At the time, I failed to recognize the connection between these two events beyond the practical utility of online teaching reducing my on-campus commitments and thus giving me more time to parent. I’ve come to realize now that both events challenged me to reflect on myself, to think about continuity and discontinuity, and in so doing open up a way out of a project that had stalled and an advisor relationship that had stalled along with it.

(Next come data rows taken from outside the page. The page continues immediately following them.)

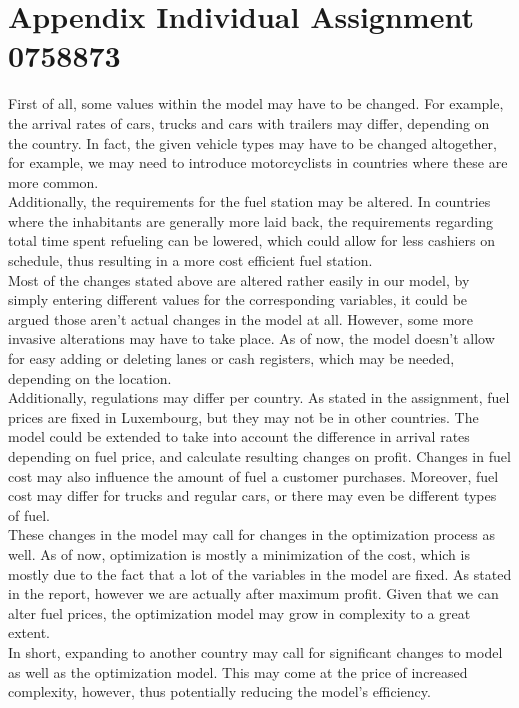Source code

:\section{Appendix Individual Assignment 0758873}\label{app:indivramon}
First of all, some values within the model may have to be changed.
For example, the arrival rates of cars, trucks and cars with trailers may differ, depending on the country.
In fact, the given vehicle types may have to be changed altogether, for example, we may need to introduce motorcyclists in countries where these are more common. \\
Additionally, the requirements for the fuel station may be altered.
In countries where the inhabitants are generally more laid back, the requirements regarding total time spent refueling can be lowered, which could allow for less cashiers on schedule, thus resulting in a more cost efficient fuel station. \\

Most of the changes stated above are altered rather easily in our model, by simply entering different values for the corresponding variables, it could be argued those aren't actual changes in the model at all.
However, some more invasive alterations may have to take place.
As of now, the model doesn't allow for easy adding or deleting lanes or cash registers, which may be needed, depending on the location. \\
Additionally, regulations may differ per country.
As stated in the assignment, fuel prices are fixed in Luxembourg, but they may not be in other countries.
The model could be extended to take into account the difference in arrival rates depending on fuel price, and calculate resulting changes on profit.
Changes in fuel cost may also influence the amount of fuel a customer purchases.
Moreover, fuel cost may differ for trucks and regular cars, or there may even be different types of fuel. \\

These changes in the model may call for changes in the optimization process as well.
As of now, optimization is mostly a minimization of the cost, which is mostly due to the fact that a lot of the variables in the model are fixed.
As stated in the report, however we are actually after maximum profit.
Given that we can alter fuel prices, the optimization model may grow in complexity to a great extent. \\
In short, expanding to another country may call for significant changes to model as well as the optimization model.
This may come at the price of increased complexity, however, thus potentially reducing the model's efficiency.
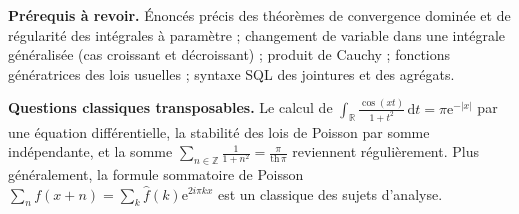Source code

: \documentclass[11pt,a4paper]{article}
\begin{document}
\textbf{Prérequis à revoir.} Énoncés précis des théorèmes de convergence dominée et de régularité des intégrales à paramètre ; changement de variable dans une intégrale généralisée (cas croissant et décroissant) ; produit de Cauchy ; fonctions génératrices des lois usuelles ; syntaxe SQL des jointures et des agrégats.

\textbf{Questions classiques transposables.} Le calcul de \(\int_{\mathbb{R}}\frac{\cos(xt)}{1+t^2}\,\mathrm{d}t=\pi{\mathrm{e}}^{-|x|}\) par une équation différentielle, la stabilité des lois de Poisson par somme indépendante, et la somme \(\sum_{n\in\mathbb{Z}}\frac{1}{1+n^2}=\frac{\pi}{\mathrm{th}\,\pi}\) reviennent régulièrement. Plus généralement, la formule sommatoire de Poisson \(\sum_n f(x+n)=\sum_k\hat f(k){\mathrm{e}}^{2i\pi kx}\) est un classique des sujets d'analyse.
\end{document}
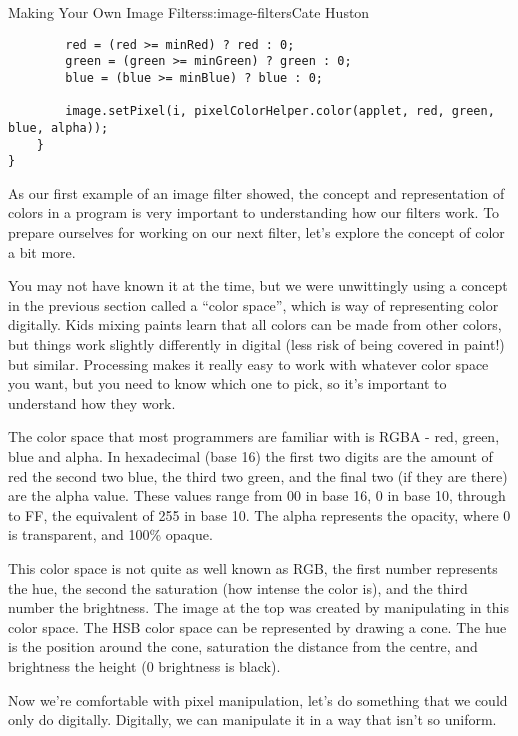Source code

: \begin{aosachapter}{Making Your Own Image Filters}{s:image-filters}{Cate Huston}
\begin{verbatim}
        red = (red >= minRed) ? red : 0;
        green = (green >= minGreen) ? green : 0;
        blue = (blue >= minBlue) ? blue : 0;
        
        image.setPixel(i, pixelColorHelper.color(applet, red, green, blue, alpha));
    }
}
\end{verbatim}

\label{color}

As our first example of an image filter showed, the concept and
representation of colors in a program is very important to understanding
how our filters work. To prepare ourselves for working on our next
filter, let's explore the concept of color a bit more.

You may not have known it at the time, but we were unwittingly using a
concept in the previous section called a ``color space'', which is way
of representing color digitally. Kids mixing paints learn that all
colors can be made from other colors, but things work slightly
differently in digital (less risk of being covered in paint!) but
similar. Processing makes it really easy to work with whatever color
space you want, but you need to know which one to pick, so it's
important to understand how they work.

\label{rgb-colors}

The color space that most programmers are familiar with is RGBA - red,
green, blue and alpha. In hexadecimal (base 16) the first two digits are
the amount of red the second two blue, the third two green, and the
final two (if they are there) are the alpha value. These values range
from 00 in base 16, 0 in base 10, through to FF, the equivalent of 255
in base 10. The alpha represents the opacity, where 0 is transparent,
and 100\% opaque.

\label{hsb-or-hsv-colors}

This color space is not quite as well known as RGB, the first number
represents the hue, the second the saturation (how intense the color
is), and the third number the brightness. The image at the top was
created by manipulating in this color space. The HSB color space can be
represented by drawing a cone. The hue is the position around the cone,
saturation the distance from the centre, and brightness the height (0
brightness is black).

\label{extracting-the-dominant-hue-from-an-image}

Now we're comfortable with pixel manipulation, let's do something that
we could only do digitally. Digitally, we can manipulate it in a way
that isn't so uniform.


\end{aosachapter}
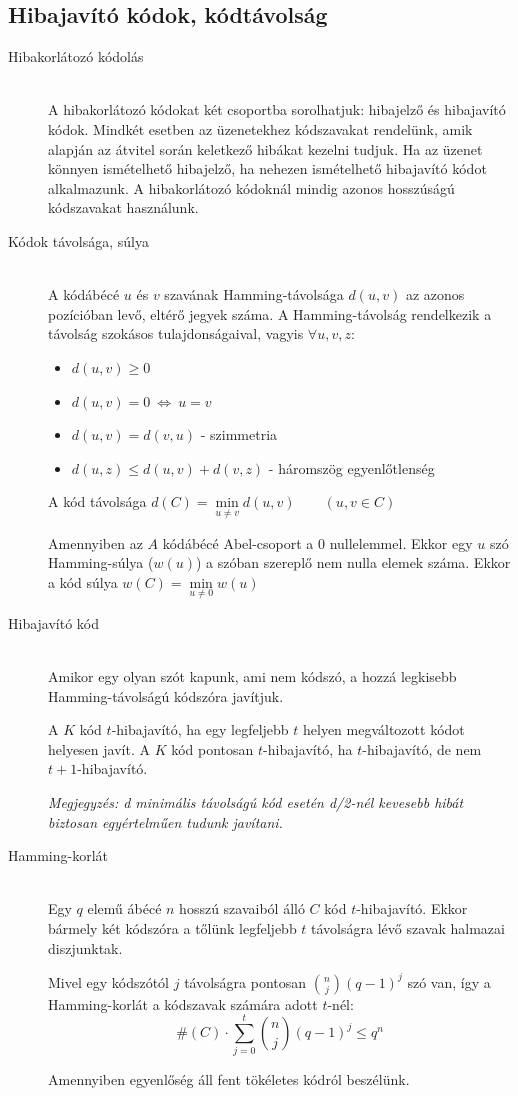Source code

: \documentclass[margin=0px]{article}
\begin{document}
\subsection{Hibajavító kódok, kódtávolság}
\begin{description}
    \item[Hibakorlátozó kódolás] \hfill \\
        A hibakorlátozó kódokat két csoportba sorolhatjuk: hibajelző és  hibajavító kódok. Mindkét esetben az üzenetekhez kódszavakat rendelünk, amik alapján az átvitel során keletkező hibákat kezelni tudjuk. Ha az üzenet könnyen ismételhető hibajelző, ha nehezen ismételhető hibajavító kódot alkalmazunk. A hibakorlátozó kódoknál mindig azonos hosszúságú kódszavakat használunk.
    \item[Kódok távolsága, súlya] \hfill \\
        A kódábécé $u$ és $v$ szavának Hamming-távolsága $d(u,v)$ az azonos pozícióban levő, eltérő jegyek száma.  A Hamming-távolság rendelkezik a távolság szokásos tulajdonságaival, vagyis $\forall u,v,z$:
        \begin{itemize}
            \item $d(u,v) \geq 0$
            \item $d(u,v) = 0 \ \Longleftrightarrow \ u = v$
            \item $d(u,v) = d(v,u)$ - szimmetria
            \item $d(u,z) \leq d(u,v)+d(v,z)$ - háromszög egyenlőtlenség
        \end{itemize}
        A kód távolsága $d(C) = \min\limits_{u\neq v}d(u,v) \qquad (u,v \in C)$

        Amennyiben az $A$ kódábécé Abel-csoport a $0$ nullelemmel. Ekkor egy $u$ szó Hamming-súlya ($w(u)$) a szóban szereplő nem nulla elemek száma. Ekkor a kód súlya $w(C)  = \min\limits_{u\neq 0}w(u)$
    \item[Hibajavító kód] \hfill \\
        Amikor egy olyan szót kapunk, ami nem kódszó, a hozzá legkisebb Hamming-távolságú kódszóra javítjuk.

        A $K$ kód $t$-hibajavító, ha egy legfeljebb $t$ helyen megváltozott kódot helyesen javít. A $K$ kód pontosan $t$-hibajavító, ha $t$-hibajavító, de nem $t+1$-hibajavító.

        \textit{Megjegyzés: d minimális távolságú kód esetén d/2-nél kevesebb hibát biztosan egyértelműen tudunk javítani.}
    \item[Hamming-korlát] \hfill \\
        Egy $q$ elemű ábécé $n$ hosszú szavaiból álló $C$ kód $t$-hibajavító. Ekkor bármely két kódszóra a tőlünk legfeljebb $t$ távolságra lévő szavak halmazai diszjunktak.

        Mivel egy kódszótól $j$ távolságra pontosan $\binom{n}{j}(q-1)^j$ szó van, így a Hamming-korlát a kódszavak számára adott $t$-nél:
        \[\#(C) \cdot \sum\limits_{j=0}^{t}\binom{n}{j}(q-1)^j \leq q^n \]

        Amennyiben egyenlőség áll fent tökéletes kódról beszélünk.
\end{description}
\end{document}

I had been moving along researching the ritual and communal aspects of language in medieval English vernacular texts. I wanted to know how those books and treatises and guides leveraged the expanded social networks of English against the liturgical authority of Latin. I didn’t know it was a bad sign, but I was never very good at explaining this to people at parties. It became clear that beyond a narrow near-obsession with esoteric medieval practices developed during undergraduate study, I didn’t have a clear vision for a project outside of my own curiosity. There might have been some mythical time in the history of the academy where that was enough to become a tenured professor. This is not that time.

I looked at my son, and the love and pride I felt for him made crystal clear an unhappiness with my work that hit me like a wrecking ball. I knew something had to change.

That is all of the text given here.